◆ Assigned task:
Nothing but the records, repeated word for word and free of pictures, belongs in the answer.

◆ Data for this exercise:

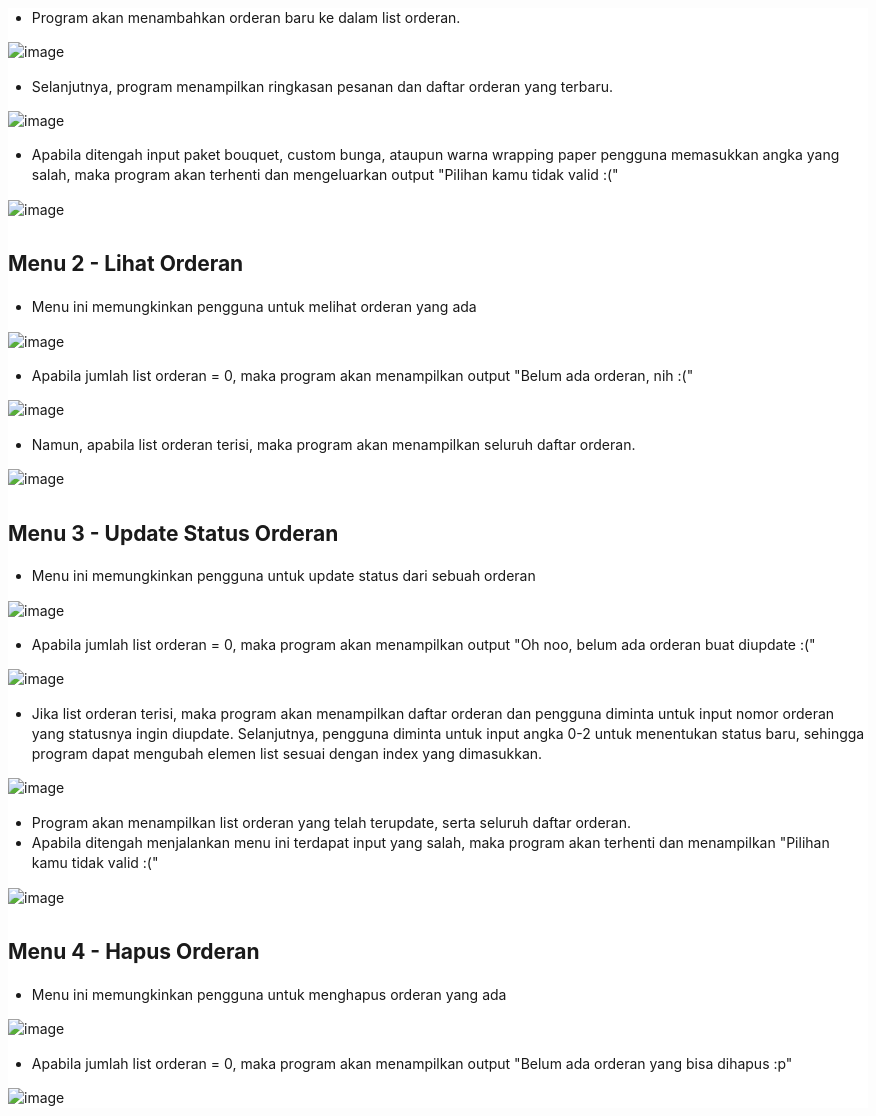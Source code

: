 - Program akan menambahkan orderan baru ke dalam list orderan.
<img width="757" height="44" alt="image" src="https://github.com/user-attachments/assets/d820e167-ffee-4d6e-816c-3e69d5d56a9f" />

- Selanjutnya, program menampilkan ringkasan pesanan dan daftar orderan yang terbaru.
<img width="1012" height="405" alt="image" src="https://github.com/user-attachments/assets/38b22f07-1790-47c2-963e-b3f1c9df92aa" />

- Apabila ditengah input paket bouquet, custom bunga, ataupun warna wrapping paper pengguna memasukkan angka yang salah, maka program akan terhenti dan mengeluarkan output "Pilihan kamu tidak valid :("
<img width="496" height="206" alt="image" src="https://github.com/user-attachments/assets/6d13a10c-5cf0-47cc-890e-5b7caaebffa1" />

## Menu 2 - Lihat Orderan
- Menu ini memungkinkan pengguna untuk melihat orderan yang ada
<img width="703" height="232" alt="image" src="https://github.com/user-attachments/assets/6596a20b-0bd4-403f-aa29-b752f6e886f1" />

- Apabila jumlah list orderan = 0, maka program akan menampilkan output "Belum ada orderan, nih :("
<img width="575" height="81" alt="image" src="https://github.com/user-attachments/assets/c0cae574-2763-4dd9-b045-b093ba9f9af0" />

- Namun, apabila list orderan terisi, maka program akan menampilkan seluruh daftar orderan.
<img width="1010" height="374" alt="image" src="https://github.com/user-attachments/assets/ba15cef0-1029-4939-ae3d-96aceed7e845" />

## Menu 3 - Update Status Orderan
- Menu ini memungkinkan pengguna untuk update status dari sebuah orderan
<img width="639" height="195" alt="image" src="https://github.com/user-attachments/assets/f98fca0b-c4f0-4753-bae3-128bb458352a" />

- Apabila jumlah list orderan = 0, maka program akan menampilkan output "Oh noo, belum ada orderan buat diupdate :("
<img width="670" height="78" alt="image" src="https://github.com/user-attachments/assets/d8697bdc-cd2c-402d-853c-16fe5ee42266" />

- Jika list orderan terisi, maka program akan menampilkan daftar orderan dan pengguna diminta untuk input nomor orderan yang statusnya ingin diupdate. Selanjutnya, pengguna diminta untuk input angka 0-2 untuk menentukan status baru, sehingga program dapat mengubah elemen list sesuai dengan index yang dimasukkan. 
<img width="1047" height="450" alt="image" src="https://github.com/user-attachments/assets/c6c3b69d-6efe-4d40-849f-363b3b454145" />

- Program akan menampilkan list orderan yang telah terupdate, serta seluruh daftar orderan.
- Apabila ditengah menjalankan menu ini terdapat input yang salah, maka program akan terhenti dan menampilkan "Pilihan kamu tidak valid :("
<img width="494" height="138" alt="image" src="https://github.com/user-attachments/assets/48900193-29e6-4897-98d0-d6b4fe41ae94" />


## Menu 4 - Hapus Orderan
- Menu ini memungkinkan pengguna untuk menghapus orderan yang ada
<img width="712" height="229" alt="image" src="https://github.com/user-attachments/assets/1003bacf-9ab9-417a-8dfb-ad843edeb3bd" />

- Apabila jumlah list orderan = 0, maka program akan menampilkan output "Belum ada orderan yang bisa dihapus :p"
<img width="702" height="78" alt="image" src="https://github.com/user-attachments/assets/bc3341ec-3698-4ef8-9b8e-60e283ef55ec" />
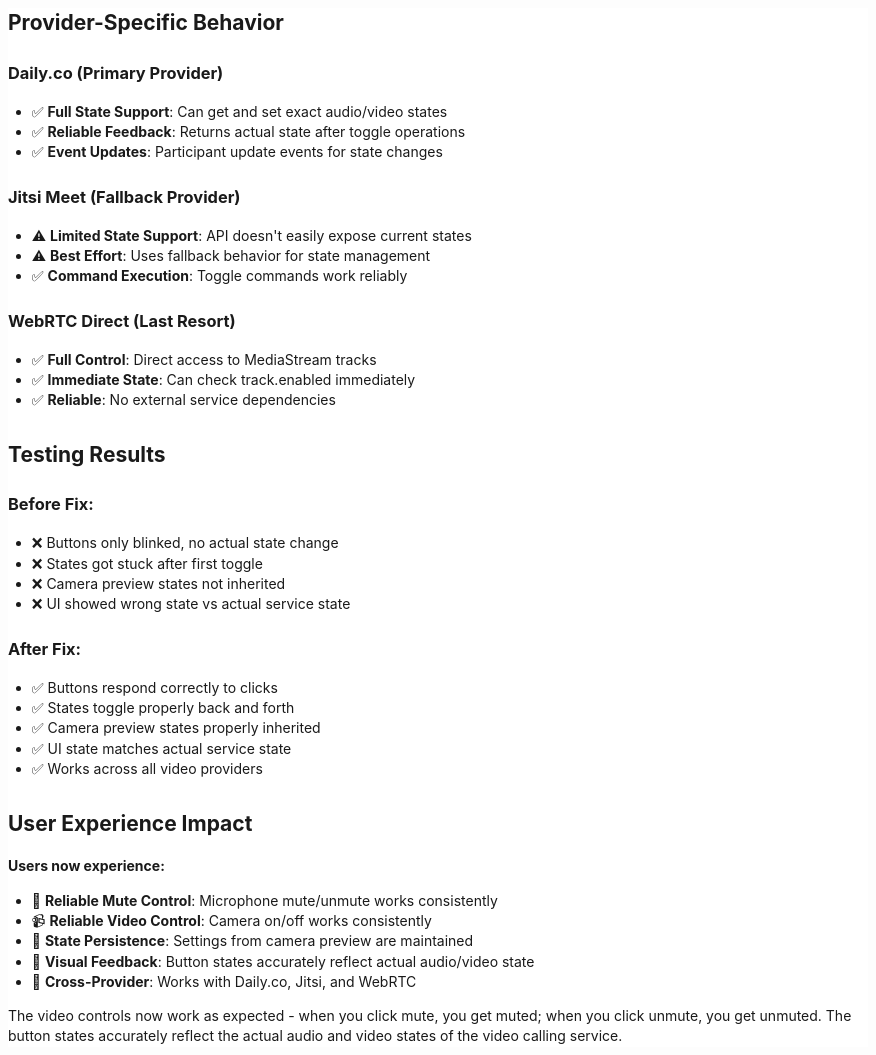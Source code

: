 ## Provider-Specific Behavior

### Daily.co (Primary Provider)
- ✅ **Full State Support**: Can get and set exact audio/video states
- ✅ **Reliable Feedback**: Returns actual state after toggle operations
- ✅ **Event Updates**: Participant update events for state changes

### Jitsi Meet (Fallback Provider)
- ⚠️ **Limited State Support**: API doesn't easily expose current states
- ⚠️ **Best Effort**: Uses fallback behavior for state management
- ✅ **Command Execution**: Toggle commands work reliably

### WebRTC Direct (Last Resort)
- ✅ **Full Control**: Direct access to MediaStream tracks
- ✅ **Immediate State**: Can check track.enabled immediately
- ✅ **Reliable**: No external service dependencies

## Testing Results

### Before Fix:
- ❌ Buttons only blinked, no actual state change
- ❌ States got stuck after first toggle
- ❌ Camera preview states not inherited
- ❌ UI showed wrong state vs actual service state

### After Fix:
- ✅ Buttons respond correctly to clicks
- ✅ States toggle properly back and forth
- ✅ Camera preview states properly inherited
- ✅ UI state matches actual service state
- ✅ Works across all video providers

## User Experience Impact

**Users now experience:**
- 🎤 **Reliable Mute Control**: Microphone mute/unmute works consistently
- 📹 **Reliable Video Control**: Camera on/off works consistently  
- 🔄 **State Persistence**: Settings from camera preview are maintained
- 👀 **Visual Feedback**: Button states accurately reflect actual audio/video state
- 🔧 **Cross-Provider**: Works with Daily.co, Jitsi, and WebRTC

The video controls now work as expected - when you click mute, you get muted; when you click unmute, you get unmuted. The button states accurately reflect the actual audio and video states of the video calling service.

◆ Answer space:
Source code

: - Program akan menambahkan orderan baru ke dalam list orderan.
<img width="757" height="44" alt="image" src="https://github.com/user-attachments/assets/d820e167-ffee-4d6e-816c-3e69d5d56a9f" />

- Selanjutnya, program menampilkan ringkasan pesanan dan daftar orderan yang terbaru.
<img width="1012" height="405" alt="image" src="https://github.com/user-attachments/assets/38b22f07-1790-47c2-963e-b3f1c9df92aa" />

- Apabila ditengah input paket bouquet, custom bunga, ataupun warna wrapping paper pengguna memasukkan angka yang salah, maka program akan terhenti dan mengeluarkan output "Pilihan kamu tidak valid :("
<img width="496" height="206" alt="image" src="https://github.com/user-attachments/assets/6d13a10c-5cf0-47cc-890e-5b7caaebffa1" />

## Menu 2 - Lihat Orderan
- Menu ini memungkinkan pengguna untuk melihat orderan yang ada
<img width="703" height="232" alt="image" src="https://github.com/user-attachments/assets/6596a20b-0bd4-403f-aa29-b752f6e886f1" />

- Apabila jumlah list orderan = 0, maka program akan menampilkan output "Belum ada orderan, nih :("
<img width="575" height="81" alt="image" src="https://github.com/user-attachments/assets/c0cae574-2763-4dd9-b045-b093ba9f9af0" />

- Namun, apabila list orderan terisi, maka program akan menampilkan seluruh daftar orderan.
<img width="1010" height="374" alt="image" src="https://github.com/user-attachments/assets/ba15cef0-1029-4939-ae3d-96aceed7e845" />

## Menu 3 - Update Status Orderan
- Menu ini memungkinkan pengguna untuk update status dari sebuah orderan
<img width="639" height="195" alt="image" src="https://github.com/user-attachments/assets/f98fca0b-c4f0-4753-bae3-128bb458352a" />

- Apabila jumlah list orderan = 0, maka program akan menampilkan output "Oh noo, belum ada orderan buat diupdate :("
<img width="670" height="78" alt="image" src="https://github.com/user-attachments/assets/d8697bdc-cd2c-402d-853c-16fe5ee42266" />

- Jika list orderan terisi, maka program akan menampilkan daftar orderan dan pengguna diminta untuk input nomor orderan yang statusnya ingin diupdate. Selanjutnya, pengguna diminta untuk input angka 0-2 untuk menentukan status baru, sehingga program dapat mengubah elemen list sesuai dengan index yang dimasukkan. 
<img width="1047" height="450" alt="image" src="https://github.com/user-attachments/assets/c6c3b69d-6efe-4d40-849f-363b3b454145" />

- Program akan menampilkan list orderan yang telah terupdate, serta seluruh daftar orderan.
- Apabila ditengah menjalankan menu ini terdapat input yang salah, maka program akan terhenti dan menampilkan "Pilihan kamu tidak valid :("
<img width="494" height="138" alt="image" src="https://github.com/user-attachments/assets/48900193-29e6-4897-98d0-d6b4fe41ae94" />


## Menu 4 - Hapus Orderan
- Menu ini memungkinkan pengguna untuk menghapus orderan yang ada
<img width="712" height="229" alt="image" src="https://github.com/user-attachments/assets/1003bacf-9ab9-417a-8dfb-ad843edeb3bd" />

- Apabila jumlah list orderan = 0, maka program akan menampilkan output "Belum ada orderan yang bisa dihapus :p"
<img width="702" height="78" alt="image" src="https://github.com/user-attachments/assets/bc3341ec-3698-4ef8-9b8e-60e283ef55ec" />
Source code

: ## Provider-Specific Behavior

### Daily.co (Primary Provider)
- ✅ **Full State Support**: Can get and set exact audio/video states
- ✅ **Reliable Feedback**: Returns actual state after toggle operations
- ✅ **Event Updates**: Participant update events for state changes

### Jitsi Meet (Fallback Provider)
- ⚠️ **Limited State Support**: API doesn't easily expose current states
- ⚠️ **Best Effort**: Uses fallback behavior for state management
- ✅ **Command Execution**: Toggle commands work reliably

### WebRTC Direct (Last Resort)
- ✅ **Full Control**: Direct access to MediaStream tracks
- ✅ **Immediate State**: Can check track.enabled immediately
- ✅ **Reliable**: No external service dependencies

## Testing Results

### Before Fix:
- ❌ Buttons only blinked, no actual state change
- ❌ States got stuck after first toggle
- ❌ Camera preview states not inherited
- ❌ UI showed wrong state vs actual service state

### After Fix:
- ✅ Buttons respond correctly to clicks
- ✅ States toggle properly back and forth
- ✅ Camera preview states properly inherited
- ✅ UI state matches actual service state
- ✅ Works across all video providers

## User Experience Impact

**Users now experience:**
- 🎤 **Reliable Mute Control**: Microphone mute/unmute works consistently
- 📹 **Reliable Video Control**: Camera on/off works consistently  
- 🔄 **State Persistence**: Settings from camera preview are maintained
- 👀 **Visual Feedback**: Button states accurately reflect actual audio/video state
- 🔧 **Cross-Provider**: Works with Daily.co, Jitsi, and WebRTC

The video controls now work as expected - when you click mute, you get muted; when you click unmute, you get unmuted. The button states accurately reflect the actual audio and video states of the video calling service.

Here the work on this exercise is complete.